Tout le monde se souvient du "Yes, we can" qui a symbolisé le parcours du candidat à la présidentielle. Trois mots, juste trois, qui ont pourtant eu une portée incroyable. Mais comment l’expliquer ? En réalité, le tour de force d’Obama (et de ses "spin doctors" !) a été de construire un style oratoire empathique et inclusif.

 "Je" vs. "Nous"

Parlons statistiques : dans son premier discours de Président prononcé à Chicago juste après sa victoire, Barack Obama utilise 58 fois le mot "nous", 16 fois le mot "notre" et 9 fois le mot "nos". En comparaison, on ne trouve que 19 occurrences de l’article "je", un seul petit "mon" et un seul "mes". Anecdotique ? Loin de là ! En effet, Barack Obama crée ainsi un espace mental qui lui appartient autant qu’à son auditoire. Il prend l’art de la communication au pied de la lettre, dans son sens étymologique même : mettre "en commun".

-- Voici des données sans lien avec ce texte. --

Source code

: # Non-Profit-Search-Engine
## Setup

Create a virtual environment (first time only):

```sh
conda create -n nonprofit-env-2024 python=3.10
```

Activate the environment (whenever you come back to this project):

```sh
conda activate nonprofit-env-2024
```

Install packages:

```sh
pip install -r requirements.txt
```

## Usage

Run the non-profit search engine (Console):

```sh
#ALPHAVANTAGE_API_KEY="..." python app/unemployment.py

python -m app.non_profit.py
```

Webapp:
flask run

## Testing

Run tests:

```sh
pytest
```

C’est un principe de "Vous, Je, Nous". Le "Vous" représente mon interlocuteur, mon futur client, investisseur ou partenaire. Le "Je", c’est moi. Le "Nous", ce sont les deux pièces du puzzle imbriquées. C’est mon interlocuteur et moi réunis dans un même projet, tendus ensemble vers un même objectif, englobés dans un cercle commun.

Comment cela fonctionne

 Le principe du "Vous, Je, Nous" est simple : pour convaincre, il faut commencer par l’autre, ses besoins, ses envies. Il faut le prendre en compte et lui montrer que vous l’avez compris. En d’autres termes, il faut faire acte de connexion. C’est ce que fait Obama : son premier sujet, dans les premières 30 secondes de son discours, est un "vous". Un "votre", plus exactement, "votre réponse" face aux sceptiques et aux cyniques. Ce "vous" / "votre" apparaîtra 20 fois : c’est "votre victoire", elle "vous appartient".

Ce n’est qu’ensuite que le "Je" entre en scène, mais seulement pour s’affirmer à la hauteur du "Vous", seulement pour lui rendre service, seulement pour être avec lui dans un rapport gagnant-gagnant. "Je vous écouterai", dit Barack Obama, "je vous le promets". "Je serai toujours honnête avec vous". "Je serai votre président". Le "Je", dans un discours ou une présentation, vous introduit comme l’interlocuteur de votre interlocuteur et crée ainsi un binôme.

Puis vient le "Nous".  "En tant que peuple, nous y arriverons". Ou encore : "notre moment est venu".Ce "nous" / "notre" permet de programmer mentalement l’association du "Vous" et du "Je", de se projeter dans la collaboration, de se regarder l’un l’autre comme un ensemble, une équipe.

 Accolez-lui un adverbe optimiste et déterminé, un verbe motivant et conquérant, et nous voici avec un cocktail aspirationnel bien connu : "Yes, we can". Oui, nous pouvons conquérir ensemble ce marché. Oui, nous pouvons devenir une équipe agile, dynamique et innovante.Oui, nous le pouvons.